A nurse saw him twice daily to monitor his vital signs, but on June 26, he refused to allow his vital signs to be taken, according to Johnson. However, Luna stated that Lima did allow medical staff to take his vital signs that day and that these were in the normal range.

After he fell June 27, he was taken to the center's medical unit and then transported to Valley Baptist Medical Center-Harlingen.

On June 28 and thereafter, he refused to allow hospital staff to take his vital signs or to conduct laboratory work.

Lima "has been counseled on the medical consequences of his hunger strike such as dehydration and death, but continues to refuse the three meals he is offered each day, as well as water and nutritional supplements," Johnson stated in court records.

Psychiatrist Dr. Corey Roman found Lima to be mentally competent, with no evidence of depression and not impaired in judgment or insight.

Johnson further stated that Captain Luzviminda Peredo-Berger, a doctor and the center's clinical director, believes the hunger strike places Lima's health in danger by creating a risk of dehydration, kidney damage, seizures, cardiac damage and even death.

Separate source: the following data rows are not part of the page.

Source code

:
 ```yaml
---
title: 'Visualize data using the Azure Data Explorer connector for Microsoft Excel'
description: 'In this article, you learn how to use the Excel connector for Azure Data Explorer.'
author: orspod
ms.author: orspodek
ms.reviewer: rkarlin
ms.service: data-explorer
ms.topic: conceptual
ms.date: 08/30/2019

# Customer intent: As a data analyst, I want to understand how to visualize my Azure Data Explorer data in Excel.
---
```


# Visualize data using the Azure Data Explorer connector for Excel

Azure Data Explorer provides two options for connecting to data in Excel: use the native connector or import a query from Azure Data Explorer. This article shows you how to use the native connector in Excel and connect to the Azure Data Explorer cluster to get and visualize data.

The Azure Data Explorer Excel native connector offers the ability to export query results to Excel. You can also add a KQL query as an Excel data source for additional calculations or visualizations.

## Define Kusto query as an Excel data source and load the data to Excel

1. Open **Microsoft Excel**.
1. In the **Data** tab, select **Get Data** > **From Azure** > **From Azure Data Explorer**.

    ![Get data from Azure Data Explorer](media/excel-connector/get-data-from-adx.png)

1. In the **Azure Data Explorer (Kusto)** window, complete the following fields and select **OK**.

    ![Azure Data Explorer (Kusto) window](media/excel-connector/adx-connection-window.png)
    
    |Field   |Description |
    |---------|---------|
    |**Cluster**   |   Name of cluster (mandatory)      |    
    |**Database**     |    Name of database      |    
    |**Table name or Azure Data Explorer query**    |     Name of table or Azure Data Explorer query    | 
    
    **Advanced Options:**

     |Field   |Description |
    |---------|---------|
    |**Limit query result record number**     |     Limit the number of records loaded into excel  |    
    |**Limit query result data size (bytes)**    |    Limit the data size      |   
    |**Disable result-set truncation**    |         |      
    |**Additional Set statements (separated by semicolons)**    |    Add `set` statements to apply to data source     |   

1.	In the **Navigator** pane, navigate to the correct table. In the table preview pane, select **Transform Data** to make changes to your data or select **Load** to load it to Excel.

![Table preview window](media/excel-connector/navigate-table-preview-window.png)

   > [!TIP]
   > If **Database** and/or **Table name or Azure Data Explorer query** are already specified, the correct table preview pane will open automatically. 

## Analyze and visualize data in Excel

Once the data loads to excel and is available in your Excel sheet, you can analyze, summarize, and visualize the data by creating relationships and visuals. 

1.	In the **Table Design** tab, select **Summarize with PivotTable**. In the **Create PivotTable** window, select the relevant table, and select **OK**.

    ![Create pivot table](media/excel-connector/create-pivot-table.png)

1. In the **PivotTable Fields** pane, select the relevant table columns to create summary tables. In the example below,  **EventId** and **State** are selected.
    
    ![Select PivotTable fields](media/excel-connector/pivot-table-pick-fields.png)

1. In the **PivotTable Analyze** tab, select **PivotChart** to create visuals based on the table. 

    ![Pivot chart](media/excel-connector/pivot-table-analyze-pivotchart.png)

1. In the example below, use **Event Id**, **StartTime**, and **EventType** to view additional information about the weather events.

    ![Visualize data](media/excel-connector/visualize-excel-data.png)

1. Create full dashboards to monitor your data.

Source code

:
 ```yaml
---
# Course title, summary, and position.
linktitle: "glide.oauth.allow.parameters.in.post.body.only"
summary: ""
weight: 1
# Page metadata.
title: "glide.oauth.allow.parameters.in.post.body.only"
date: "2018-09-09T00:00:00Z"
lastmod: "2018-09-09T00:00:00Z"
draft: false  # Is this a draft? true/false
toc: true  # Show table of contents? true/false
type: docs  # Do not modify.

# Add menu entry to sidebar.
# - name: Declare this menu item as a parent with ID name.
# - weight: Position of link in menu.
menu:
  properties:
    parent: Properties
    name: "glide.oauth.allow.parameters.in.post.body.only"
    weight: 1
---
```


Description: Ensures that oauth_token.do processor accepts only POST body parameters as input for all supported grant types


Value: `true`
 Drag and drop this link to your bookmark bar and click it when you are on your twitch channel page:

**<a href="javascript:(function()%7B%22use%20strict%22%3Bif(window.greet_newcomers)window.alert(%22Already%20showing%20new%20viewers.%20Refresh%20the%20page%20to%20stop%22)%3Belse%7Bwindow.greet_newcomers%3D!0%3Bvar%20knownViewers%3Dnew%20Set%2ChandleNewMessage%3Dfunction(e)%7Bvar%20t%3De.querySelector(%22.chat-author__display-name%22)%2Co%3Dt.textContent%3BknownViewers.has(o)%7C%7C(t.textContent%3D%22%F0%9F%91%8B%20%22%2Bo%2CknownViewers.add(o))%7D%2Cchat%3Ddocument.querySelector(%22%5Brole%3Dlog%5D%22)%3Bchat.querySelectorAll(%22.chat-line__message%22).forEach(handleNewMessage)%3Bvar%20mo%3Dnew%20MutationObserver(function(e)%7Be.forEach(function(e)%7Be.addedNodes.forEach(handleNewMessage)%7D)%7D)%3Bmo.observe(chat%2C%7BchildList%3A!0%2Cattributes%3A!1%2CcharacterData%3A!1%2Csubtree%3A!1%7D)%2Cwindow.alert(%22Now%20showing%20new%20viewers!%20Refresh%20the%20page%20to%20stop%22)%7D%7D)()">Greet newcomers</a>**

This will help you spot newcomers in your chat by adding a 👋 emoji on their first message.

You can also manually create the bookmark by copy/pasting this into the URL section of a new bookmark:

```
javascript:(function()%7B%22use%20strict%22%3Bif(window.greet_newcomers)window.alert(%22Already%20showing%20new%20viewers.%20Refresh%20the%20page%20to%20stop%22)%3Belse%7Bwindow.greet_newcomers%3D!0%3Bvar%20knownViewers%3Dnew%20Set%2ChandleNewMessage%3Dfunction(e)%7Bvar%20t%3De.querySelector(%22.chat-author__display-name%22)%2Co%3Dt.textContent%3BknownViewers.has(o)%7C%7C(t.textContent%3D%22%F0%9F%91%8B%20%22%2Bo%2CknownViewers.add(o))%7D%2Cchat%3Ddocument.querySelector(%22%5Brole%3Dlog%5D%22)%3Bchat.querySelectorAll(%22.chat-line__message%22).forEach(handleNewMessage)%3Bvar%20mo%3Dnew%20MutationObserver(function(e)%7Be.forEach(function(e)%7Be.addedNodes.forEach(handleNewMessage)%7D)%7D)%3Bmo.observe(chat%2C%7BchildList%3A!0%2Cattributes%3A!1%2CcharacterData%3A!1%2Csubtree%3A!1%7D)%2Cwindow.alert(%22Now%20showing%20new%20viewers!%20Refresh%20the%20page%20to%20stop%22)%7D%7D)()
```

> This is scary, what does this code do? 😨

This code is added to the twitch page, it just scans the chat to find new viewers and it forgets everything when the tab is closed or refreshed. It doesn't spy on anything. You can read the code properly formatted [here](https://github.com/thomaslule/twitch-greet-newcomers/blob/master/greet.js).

In connection with the deportation of another detainee Rama Carty to Haiti, the labor and social justice organization Southwest Workers' Union, which has an office in Edinburg, issued a statement on June 4 saying that a hunger strike at the center had continued since late April. The demands claimed lack of due process, medical attention for all detainees, access to legal resources and physical and verbal abuses.

And in March, Amnesty International noted that it released a new report titled "Jailed without Justice" that exposes the immigrant detention system in the U.S. as broken and unnecessarily costly.

According to the report, more than 30,000 immigrants are in detention on any given day in the U.S. and that this is triple the average number detained just ten years ago.

"Immigrants can be detained for months or years without any meaningful judicial review despite international human rights standards requiring such review," the report states.